O papo de inconsciente e simbolismo penso que já seria um pouco mais denso do que o momento pedia. Ele me confessou, ainda entre lágrimas, a relação complicada com a família e, especialmente, com a mãe. Entendi que, talvez, tudo o que ele precisasse, no fundo no fundo no fundo, era só se distrair e não pensar mais no ocorrido. Antes de mudar de assunto, tentei oferecer um pouco mais de suporte, em outra fala que também servia para mim: “Isso não tem nada a ver com o seu valor pessoal. O que essa menina fez não é sobre você, necessariamente. Você ainda vai encontrar alguém. O problema não é meter o coração e se apegar rápido, mas quem você escolhe para fazer isso.”

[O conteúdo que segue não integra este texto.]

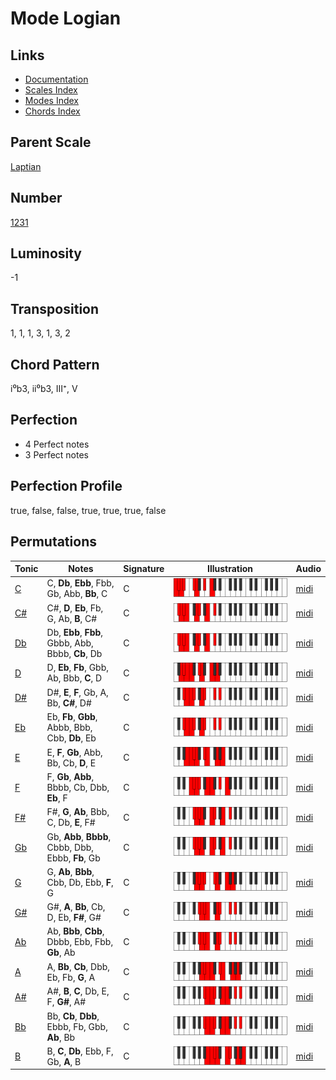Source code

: # Mode Logian

## Links

- [Documentation](README.md)
- [Scales Index](Scales.md)
- [Modes Index](Modes.md)
- [Chords Index](Chords.md)

## Parent Scale

[Laptian](ScaleLaptian.md)

## Number

[1231](https://ianring.com/musictheory/scales/1231)

## Luminosity

-1

## Transposition

1, 1, 1, 3, 1, 3, 2

## Chord Pattern

i⁰b3, ii⁰b3, III⁺, V

## Perfection

- 4 Perfect notes
- 3 Perfect notes

## Perfection Profile

true, false, false, true, true, true, false

## Permutations

| Tonic | Notes | Signature | Illustration | Audio |
|-------|-------|-----------|--------------|-------|
| [C](ModeCNaturalLogian.md) | C, **Db**, **Ebb**, Fbb, Gb, Abb, **Bb**, C | C | ![CNaturalLogian](ModeCNaturalLogian.png) | [midi](https://github.com/edipermadi/music/blob/main/docs/ModeCNaturalLogian.mid?raw=true) |
| [C#](ModeCSharpLogian.md) | C#, **D**, **Eb**, Fb, G, Ab, **B**, C# | C | ![CSharpLogian](ModeCSharpLogian.png) | [midi](https://github.com/edipermadi/music/blob/main/docs/ModeCSharpLogian.mid?raw=true) |
| [Db](ModeDFlatLogian.md) | Db, **Ebb**, **Fbb**, Gbbb, Abb, Bbbb, **Cb**, Db | C | ![DFlatLogian](ModeDFlatLogian.png) | [midi](https://github.com/edipermadi/music/blob/main/docs/ModeDFlatLogian.mid?raw=true) |
| [D](ModeDNaturalLogian.md) | D, **Eb**, **Fb**, Gbb, Ab, Bbb, **C**, D | C | ![DNaturalLogian](ModeDNaturalLogian.png) | [midi](https://github.com/edipermadi/music/blob/main/docs/ModeDNaturalLogian.mid?raw=true) |
| [D#](ModeDSharpLogian.md) | D#, **E**, **F**, Gb, A, Bb, **C#**, D# | C | ![DSharpLogian](ModeDSharpLogian.png) | [midi](https://github.com/edipermadi/music/blob/main/docs/ModeDSharpLogian.mid?raw=true) |
| [Eb](ModeEFlatLogian.md) | Eb, **Fb**, **Gbb**, Abbb, Bbb, Cbb, **Db**, Eb | C | ![EFlatLogian](ModeEFlatLogian.png) | [midi](https://github.com/edipermadi/music/blob/main/docs/ModeEFlatLogian.mid?raw=true) |
| [E](ModeENaturalLogian.md) | E, **F**, **Gb**, Abb, Bb, Cb, **D**, E | C | ![ENaturalLogian](ModeENaturalLogian.png) | [midi](https://github.com/edipermadi/music/blob/main/docs/ModeENaturalLogian.mid?raw=true) |
| [F](ModeFNaturalLogian.md) | F, **Gb**, **Abb**, Bbbb, Cb, Dbb, **Eb**, F | C | ![FNaturalLogian](ModeFNaturalLogian.png) | [midi](https://github.com/edipermadi/music/blob/main/docs/ModeFNaturalLogian.mid?raw=true) |
| [F#](ModeFSharpLogian.md) | F#, **G**, **Ab**, Bbb, C, Db, **E**, F# | C | ![FSharpLogian](ModeFSharpLogian.png) | [midi](https://github.com/edipermadi/music/blob/main/docs/ModeFSharpLogian.mid?raw=true) |
| [Gb](ModeGFlatLogian.md) | Gb, **Abb**, **Bbbb**, Cbbb, Dbb, Ebbb, **Fb**, Gb | C | ![GFlatLogian](ModeGFlatLogian.png) | [midi](https://github.com/edipermadi/music/blob/main/docs/ModeGFlatLogian.mid?raw=true) |
| [G](ModeGNaturalLogian.md) | G, **Ab**, **Bbb**, Cbb, Db, Ebb, **F**, G | C | ![GNaturalLogian](ModeGNaturalLogian.png) | [midi](https://github.com/edipermadi/music/blob/main/docs/ModeGNaturalLogian.mid?raw=true) |
| [G#](ModeGSharpLogian.md) | G#, **A**, **Bb**, Cb, D, Eb, **F#**, G# | C | ![GSharpLogian](ModeGSharpLogian.png) | [midi](https://github.com/edipermadi/music/blob/main/docs/ModeGSharpLogian.mid?raw=true) |
| [Ab](ModeAFlatLogian.md) | Ab, **Bbb**, **Cbb**, Dbbb, Ebb, Fbb, **Gb**, Ab | C | ![AFlatLogian](ModeAFlatLogian.png) | [midi](https://github.com/edipermadi/music/blob/main/docs/ModeAFlatLogian.mid?raw=true) |
| [A](ModeANaturalLogian.md) | A, **Bb**, **Cb**, Dbb, Eb, Fb, **G**, A | C | ![ANaturalLogian](ModeANaturalLogian.png) | [midi](https://github.com/edipermadi/music/blob/main/docs/ModeANaturalLogian.mid?raw=true) |
| [A#](ModeASharpLogian.md) | A#, **B**, **C**, Db, E, F, **G#**, A# | C | ![ASharpLogian](ModeASharpLogian.png) | [midi](https://github.com/edipermadi/music/blob/main/docs/ModeASharpLogian.mid?raw=true) |
| [Bb](ModeBFlatLogian.md) | Bb, **Cb**, **Dbb**, Ebbb, Fb, Gbb, **Ab**, Bb | C | ![BFlatLogian](ModeBFlatLogian.png) | [midi](https://github.com/edipermadi/music/blob/main/docs/ModeBFlatLogian.mid?raw=true) |
| [B](ModeBNaturalLogian.md) | B, **C**, **Db**, Ebb, F, Gb, **A**, B | C | ![BNaturalLogian](ModeBNaturalLogian.png) | [midi](https://github.com/edipermadi/music/blob/main/docs/ModeBNaturalLogian.mid?raw=true) |
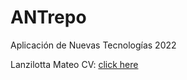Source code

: # ANTrepo
Aplicación de Nuevas Tecnologías 2022

Lanzilotta Mateo
CV: [click here](https://github.com/mateolanz/lanzilotta-ant/blob/main/CV.md)
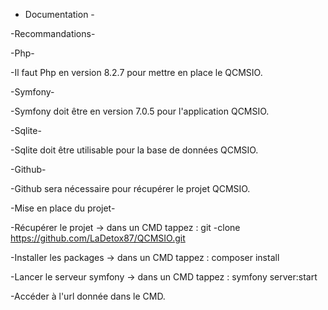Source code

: - Documentation -

-Recommandations-

  -Php-
  
  -Il faut Php en version 8.2.7 pour mettre en place le QCMSIO.

  -Symfony-
  
  -Symfony doit être en version 7.0.5 pour l'application QCMSIO.

  -Sqlite-
  
  -Sqlite doit être utilisable pour la base de données QCMSIO.

  -Github-
  
  -Github sera nécessaire pour récupérer le projet QCMSIO.
  

-Mise en place du projet-

  -Récupérer le projet -> dans un CMD tappez : git -clone https://github.com/LaDetox87/QCMSIO.git
  
  -Installer les packages -> dans un CMD tappez : composer install
  
  -Lancer le serveur symfony -> dans un CMD tappez : symfony server:start
  
  -Accéder à l'url donnée dans le CMD.

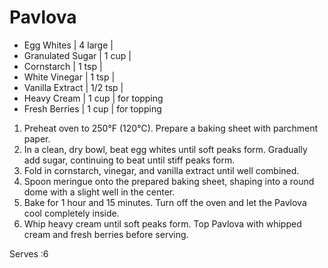 # Pavlova

- Egg Whites | 4 large |
- Granulated Sugar | 1 cup |
- Cornstarch | 1 tsp |
- White Vinegar | 1 tsp | 
- Vanilla Extract | 1/2 tsp |
- Heavy Cream | 1 cup | for topping
- Fresh Berries | 1 cup | for topping


1. Preheat oven to 250°F (120°C). Prepare a baking sheet with parchment paper.
2. In a clean, dry bowl, beat egg whites until soft peaks form. Gradually add sugar, continuing to beat until stiff peaks form.
3. Fold in cornstarch, vinegar, and vanilla extract until well combined.
4. Spoon meringue onto the prepared baking sheet, shaping into a round dome with a slight well in the center. 
5. Bake for 1 hour and 15 minutes. Turn off the oven and let the Pavlova cool completely inside. 
6. Whip heavy cream until soft peaks form. Top Pavlova with whipped cream and fresh berries before serving.


 Serves :6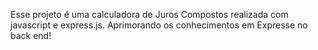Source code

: Esse projeto é uma calculadora de Juros Compostos realizada com javascript e
express.js.
Aprimorando os conhecimentos em Expresse no back end!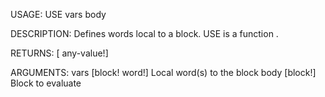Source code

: USAGE:
     USE vars body 

DESCRIPTION:
     Defines words local to a block.
     USE is a function .

RETURNS: [<opt> any-value!]

ARGUMENTS:
    vars [block! word!]
        Local word(s) to the block
    body [block!]
        Block to evaluate
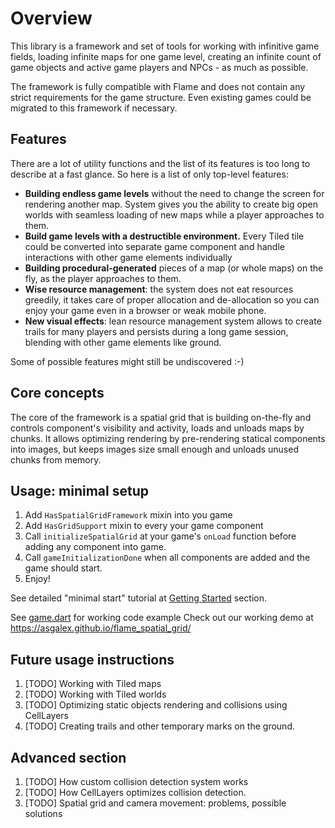 # Overview

This library is a framework and set of tools for working with infinitive game fields, loading
infinite maps for one game level, creating an infinite count of game objects and active game players
and NPCs - as much as possible.

The framework is fully compatible with Flame and does not contain any strict requirements for the game
structure. Even existing games could be migrated to this framework if necessary.

## Features

There are a lot of utility functions and the list of its features is too long to describe at a fast glance.
So here is a list of only top-level features:

- __Building endless game levels__ without the need to change the screen for rendering another map. System
  gives you the ability to create big open worlds with seamless loading of new maps while a player
  approaches to them.
- __Build game levels with a destructible environment.__ Every Tiled tile could be converted into
  separate game component and handle interactions with other game elements individually
- __Building procedural-generated__ pieces of a map (or whole maps) on the fly, as the player approaches
  to them.
- __Wise resource management__: the system does not eat resources greedily, it takes care of proper
  allocation and de-allocation so you can enjoy your game even in a browser or weak mobile phone.
- __New visual effects__: lean resource management system allows to create trails for many players
  and persists during a long game session, blending with other game elements like ground.

Some of possible features might still be undiscovered :-)

## Core concepts

The core of the framework is a spatial grid that is building on-the-fly and controls component's visibility
and activity, loads and unloads maps by chunks. It allows optimizing rendering by pre-rendering
statical components into images, but keeps images size small enough and unloads unused chunks from
memory.

## Usage: minimal setup

1. Add `HasSpatialGridFramework` mixin into you game
2. Add `HasGridSupport` mixin to every your game component
3. Call `initializeSpatialGrid` at your game's `onLoad` function before adding any component into
   game.
4. Call `gameInitializationDone` when all components are added and the game should start.
5. Enjoy!

See detailed "minimal start" tutorial at [Getting Started](doc/getting_started.md) section.

See [game.dart](examples/lib/game.dart) for working code example
Check out our working demo at https://asgalex.github.io/flame_spatial_grid/

## Future usage instructions

1. [TODO] Working with Tiled maps
2. [TODO] Working with Tiled worlds
3. [TODO] Optimizing static objects rendering and collisions using CellLayers
4. [TODO] Creating trails and other temporary marks on the ground.

## Advanced section

1. [TODO] How custom collision detection system works
2. [TODO] How CellLayers optimizes collision detection.
3. [TODO] Spatial grid and camera movement: problems, possible solutions
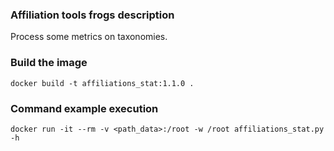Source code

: ### Affiliation tools frogs description ###

Process some metrics on taxonomies.

### Build the image ###

`docker build -t affiliations_stat:1.1.0 .`

### Command example execution ###

`docker run -it --rm -v <path_data>:/root -w /root affiliations_stat.py -h`

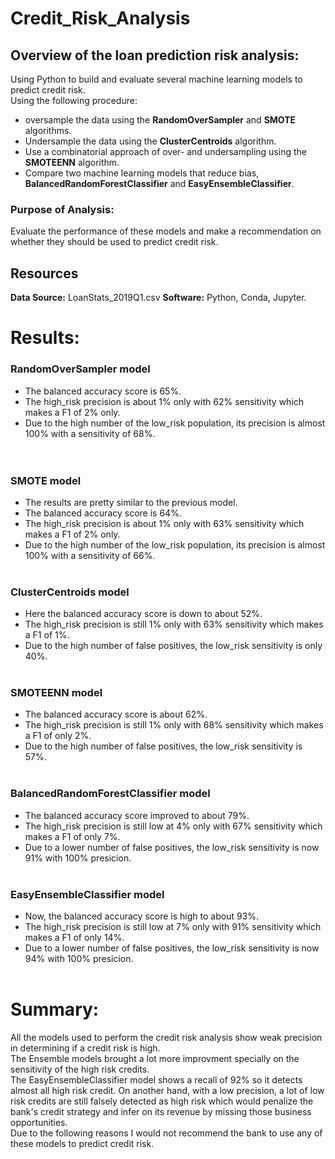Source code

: # Credit_Risk_Analysis

## Overview of the loan prediction risk analysis:
Using Python to build and evaluate several machine learning models to predict credit risk.\
Using the following procedure:
- oversample the data using the **RandomOverSampler** and **SMOTE** algorithms.
- Undersample the data using the **ClusterCentroids** algorithm.
- Use a combinatorial approach of over- and undersampling using the **SMOTEENN** algorithm.
- Compare two machine learning models that reduce bias, **BalancedRandomForestClassifier** and **EasyEnsembleClassifier**.

### Purpose of Analysis:
Evaluate the performance of these models and make a recommendation on whether they should be used to predict credit risk.

## Resources
**Data Source:** LoanStats_2019Q1.csv
**Software:** Python, Conda, Jupyter.

# Results:

### RandomOverSampler model

- The balanced accuracy score is 65%.<br>
- The high_risk precision is about 1% only with 62% sensitivity which makes a F1 of 2% only.<br>
- Due to the high number of the low_risk population, its precision is almost 100% with a sensitivity of 68%.<br>
<br><br>

### SMOTE model

- The results are pretty similar to the previous model.<br>
- The balanced accuracy score is 64%.<br>
- The high_risk precision is about 1% only with 63% sensitivity which makes a F1 of 2% only.<br>
- Due to the high number of the low_risk population, its precision is almost 100% with a sensitivity of 66%.
<br><br>

### ClusterCentroids model

- Here the balanced accuracy score is down to about 52%.<br>
- The high_risk precision is still 1% only with 63% sensitivity which makes a F1 of 1%.<br>
- Due to the high number of false positives, the low_risk sensitivity is only 40%.
<br><br>

### SMOTEENN model

- The balanced accuracy score is about 62%.<br>
- The high_risk precision is still 1% only with 68% sensitivity which makes a F1 of only 2%.<br>
- Due to the high number of false positives, the low_risk sensitivity is 57%.
<br><br>

### BalancedRandomForestClassifier model

- The balanced accuracy score improved to about 79%.<br>
- The high_risk precision is still low at 4% only with 67% sensitivity which makes a F1 of only 7%.<br>
- Due to a lower number of false positives, the low_risk sensitivity is now 91% with 100% presicion.
<br><br>

### EasyEnsembleClassifier model

- Now, the balanced accuracy score is high to about 93%.<br>
- The high_risk precision is still low at 7% only with 91% sensitivity which makes a F1 of only 14%.<br>
- Due to a lower number of false positives, the low_risk sensitivity is now 94% with 100% presicion.
<br><br>


# Summary:

All the models used to perform the credit risk analysis show weak precision in determining if a credit risk is high.\
The Ensemble models brought a lot more improvment specially on the sensitivity of the high risk credits.\
The EasyEnsembleClassifier model shows a recall of 92% so it detects almost all high risk credit. On another hand, with a low precision, a lot of low risk credits are still falsely detected as high risk which would penalize the bank's credit strategy and infer on its revenue by missing those business opportunities.\
Due to the following reasons I would not recommend the bank to use any of these models to predict credit risk.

Mudamos de assunto, conversamos banalidades e, por um momento, eu pensei: “Seria muito ruim nos beijarmos de novo e irmos para casa juntos?”. Sei que poderia ter acontecido. Mas então relembrei: “Nenhum dos dois precisa disso hoje.”
Era quase uma da manhã, hora em que o bar encerra as atividades. Atravessamos a rua novamente, reencontrei meus amigos e fui para casa sozinha. No outro dia, ele já pegaria um voo a Bogotá, porque falou que Cali havia se tornado uma droga. Nos três meses desde que chegou à cidade, saiu quase todas as noites. Precisava voltar aos eixos, respirar.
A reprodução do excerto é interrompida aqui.